Not literally, but student credit cards are notoriously easy to get, so people with little or no credit history and only marginal income usually get approved anyway.
Who says the parents didn’t go to college?
So what you seem to be really fishing for is whether parents have a moral obligation to pay for their child’s college education to the best of their ability before resorting to their children having to take out loans?
If so the answer to that is no, that is not a universal expectation in the United States. It’s a common notion, but very far from universal. My parents, one of whom has an advanced degree but none of whom had a great deal of money, felt no such obligation. They were supportive to the extent that they were willing to extend to me free room and board (up to a point, eventually I started paying a token amount of rent, but then I went to school for an eternity more or less) while I was attending a nearby commuter school. But I paid my own tuition, books, transportation and entertainment expenses. How? I got a part-time job, or rather a succession of them. I didn’t need to take out loans because back then in ancient times my local state university had relatively inexpensive tuition.

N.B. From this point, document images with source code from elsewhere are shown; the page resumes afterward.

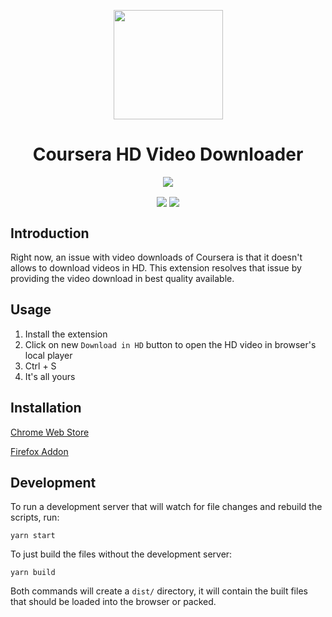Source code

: <p align="center"><img src="https://user-images.githubusercontent.com/30543444/141682908-a091dc60-5189-4635-9477-abd40298d198.png" align="center" width="175"></p>

<h1 align="center">Coursera HD Video Downloader</h1>
<p align="center">
<img src="https://github.com/gurrrung/coursera-HD-video-downloader/workflows/Coursera%20HD%20Video%20Downloader/badge.svg" align="center">
</p>
<p align="center">
<img src="https://img.shields.io/chrome-web-store/users/kpnmpopgchfdpjephjkcgikfjnbpoahf" align="center">
<img src="https://img.shields.io/chrome-web-store/rating/kpnmpopgchfdpjephjkcgikfjnbpoahf" align="center">
</p>

## Introduction

Right now, an issue with video downloads of Coursera is that it doesn't allows to download videos in HD. This extension resolves that issue by providing the video download in best quality available.

## Usage
1) Install the extension
2) Click on new `Download in HD` button to open the HD video in browser's local player
3) Ctrl + S
4) It's all yours

## Installation

[Chrome Web Store](https://chrome.google.com/webstore/detail/coursera-hd-video-downloa/kpnmpopgchfdpjephjkcgikfjnbpoahf)

[Firefox Addon](https://addons.mozilla.org/en-US/firefox/addon/coursera-hd-video-downloader/)

## Development

To run a development server that will watch for file changes and rebuild the scripts, run:

```
yarn start
```

To just build the files without the development server:

```
yarn build
```

Both commands will create a `dist/` directory, it will contain the built files that should be loaded into the browser or packed.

But yeah, my folks loved me but as far as they were concerned their formal obligations to take care of me and my step-siblings ended when we hit 18. They were happy to start smiling and singing “be all you can be” when questions like that came up. Beyond that they weren’t assholes about it , but they had no interest in sublimating their lives to and/or subsidizing their children past the age of majority.
Sure. But where does the bag of M&Ms come in? One doesn’t normally trade candy for credit cards.
Do you obtain a harder-to-get “adult” credit card by giving the bank hundreds of cases of M&Ms?
Whence the idea of trading candy for credit?
And who says they did? And even if they did, a child in college has more earning potential than their parents who are 20+ years closer to retirement and death.